The only pure luck I would recognise is that what you write best is what readers at the moment particularly want to read, or better still, what at least one agent and one editor think they'll most want to be reading in two years' time. Perhaps another kind of luck is being born with the kind of determined, confident nature which is naturally hard working and persistent (though you may, like me, only have that nature in the context of your writing, and be a slapdash, corner-cutting abandoner of every other kind of project) and persistent too in being thin-skinned as writers must be, but thick-skinned when it comes to going back out there after the wound of a rejection. And, yes, I'm not being dramatic: having your work rejected hurts. A lot.

And there's one more thing you need, apart from hard work, perseverance and luck. Talent. In a way, that's the ultimate luck: to have had whatever combination of nature and nurture it takes to end up with more of a talent for words than the next aspiring writer in the Post Office queue: an ear and a tongue for writing those words down; an instinct for what makes stories and characters compelling; a mind that can layer thoughts and feelings and ideas up and over and among each other, and still keep the reader awake far into the night, wanting to know what happens next. Maybe most of all a talent for recognising which of these you lack, and trying to make up for it.

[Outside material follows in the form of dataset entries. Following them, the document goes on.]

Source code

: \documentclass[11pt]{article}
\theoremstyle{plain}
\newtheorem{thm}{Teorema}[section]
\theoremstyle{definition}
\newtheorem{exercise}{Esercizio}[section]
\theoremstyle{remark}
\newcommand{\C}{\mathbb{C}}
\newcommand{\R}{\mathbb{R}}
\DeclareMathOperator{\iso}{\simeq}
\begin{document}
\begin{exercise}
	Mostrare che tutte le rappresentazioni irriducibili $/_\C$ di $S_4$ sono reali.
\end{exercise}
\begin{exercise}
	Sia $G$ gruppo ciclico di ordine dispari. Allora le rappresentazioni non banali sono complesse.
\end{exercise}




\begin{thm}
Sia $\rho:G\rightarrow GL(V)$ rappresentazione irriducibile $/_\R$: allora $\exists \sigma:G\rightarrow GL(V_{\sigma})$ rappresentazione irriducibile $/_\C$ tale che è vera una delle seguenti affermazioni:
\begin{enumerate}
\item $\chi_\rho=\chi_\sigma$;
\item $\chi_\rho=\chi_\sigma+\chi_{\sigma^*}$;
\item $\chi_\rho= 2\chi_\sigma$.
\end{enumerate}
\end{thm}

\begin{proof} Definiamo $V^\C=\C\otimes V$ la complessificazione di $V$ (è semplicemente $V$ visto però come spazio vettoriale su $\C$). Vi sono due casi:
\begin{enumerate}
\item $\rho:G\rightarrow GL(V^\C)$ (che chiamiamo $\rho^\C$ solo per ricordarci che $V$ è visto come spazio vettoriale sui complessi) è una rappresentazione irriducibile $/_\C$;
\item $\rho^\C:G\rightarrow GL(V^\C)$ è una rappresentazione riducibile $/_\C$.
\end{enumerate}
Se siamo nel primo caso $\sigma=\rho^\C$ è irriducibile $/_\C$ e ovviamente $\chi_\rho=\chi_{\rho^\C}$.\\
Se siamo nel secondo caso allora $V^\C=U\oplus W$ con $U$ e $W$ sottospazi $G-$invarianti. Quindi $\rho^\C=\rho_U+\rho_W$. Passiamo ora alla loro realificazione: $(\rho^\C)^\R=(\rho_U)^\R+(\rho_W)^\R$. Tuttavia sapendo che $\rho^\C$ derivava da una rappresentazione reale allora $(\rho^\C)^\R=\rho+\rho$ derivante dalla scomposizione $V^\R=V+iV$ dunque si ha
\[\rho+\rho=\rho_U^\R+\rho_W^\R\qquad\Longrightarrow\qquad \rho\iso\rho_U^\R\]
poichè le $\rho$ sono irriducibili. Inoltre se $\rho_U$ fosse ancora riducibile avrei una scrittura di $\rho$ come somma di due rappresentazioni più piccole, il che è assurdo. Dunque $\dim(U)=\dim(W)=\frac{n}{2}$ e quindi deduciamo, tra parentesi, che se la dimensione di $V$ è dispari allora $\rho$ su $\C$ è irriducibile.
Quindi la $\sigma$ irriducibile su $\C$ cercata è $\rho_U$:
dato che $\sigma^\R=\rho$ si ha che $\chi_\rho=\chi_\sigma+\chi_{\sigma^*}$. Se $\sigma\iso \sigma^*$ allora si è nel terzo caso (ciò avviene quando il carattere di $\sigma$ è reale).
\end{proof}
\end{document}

In fact, making up for what you lack is the key to it all, and the reason no aspiring writer should give up in despair. Because very, very few of us have the full house - talent, hard work, persistence and luck - when we begin. What happens, if you really are a writer-in-the-making, is that plenty of any three make up for lack of the fourth. Luck in writing naturally what's flavour-of-the-month, or in having a publicity-friendly CV, can make up for lack of deep talent (for now, at least). Lack of luck can be made up for by persistence till you do reach the one agent or editor who completely 'gets' your work. Hard work at learning to write better is as important as 'natural' talent, which isn't much use without persistent discipline. Most of what people call luck seems to me a case of putting yourself and your work in enough places, at enough times, that one day it's the right time and the right place. That's persistence, not luck, and you can do something about that.

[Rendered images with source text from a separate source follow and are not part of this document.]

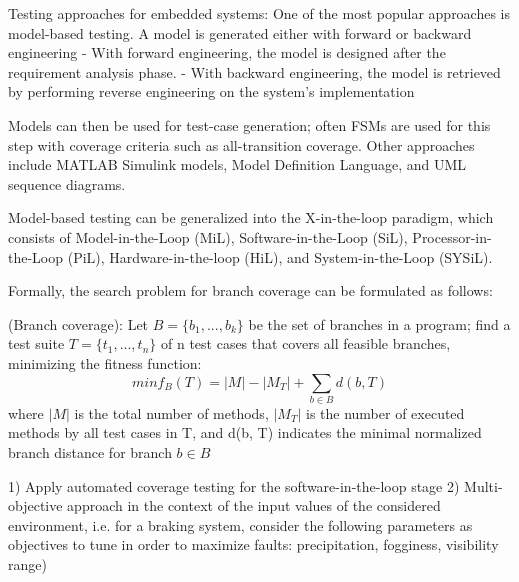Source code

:Testing approaches for embedded systems:
One of the most popular approaches is model-based testing. A model is generated either with forward or backward engineering
	- With forward engineering, the model is designed after the requirement analysis phase.
	- With backward engineering, the model is retrieved by performing reverse engineering on the system's implementation

Models can then be used for test-case generation; often FSMs are used for this step with coverage criteria such as all-transition coverage. Other approaches include MATLAB Simulink models, Model Definition Language, and UML sequence diagrams.

Model-based testing can be generalized into the X-in-the-loop paradigm, which consists of Model-in-the-Loop (MiL), Software-in-the-Loop (SiL), Processor-in-the-Loop (PiL), Hardware-in-the-loop (HiL), and System-in-the-Loop (SYSiL).



Formally, the search problem for branch coverage can be formulated as follows:

\begin{problem}(Branch coverage):
    Let $ B = \{b_1,...,b_k\} $ be the set of branches in a program; find a test suite $ T = \{t_1,...,t_n \} $ of n test cases that covers all feasible branches, minimizing the fitness function:
    \begin{equation}
        min f_B (T) = |M| - |M_T| + \sum_{b \in B} d(b, T)
    \end{equation}
    where $|M|$ is the total number of methods, $|M_T|$ is the number of executed methods by all test cases in T, and d(b, T) indicates the minimal normalized branch distance for branch $ b \in B $
\end{problem}



1) Apply automated coverage testing for the software-in-the-loop stage
2) Multi-objective approach in the context of the input values of the considered environment, i.e. for a braking system, consider the following parameters as objectives to tune in order to maximize faults: precipitation, fogginess, visibility range)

You can't, arguably, do anything about your talent, beyond making the most of what you have. There's the mystery, and there, among supportive groups of writers, is the elephant in the room. Because some writers do have more than others. They're not always the most successful, either commercially or in literary terms, because some of the things which form a real, blazing talent are not healthy or balanced or conducive to coping well with your self and the world. But we all know it when we see it. And in the end, that's not only the mystery, but also the magic. Maybe when journalists spin silly stories about luck, that's really what they're trying to put their finger on: the mystery. Luck, you could say, is the non-writer's explanation for magic. Talent is the real thing.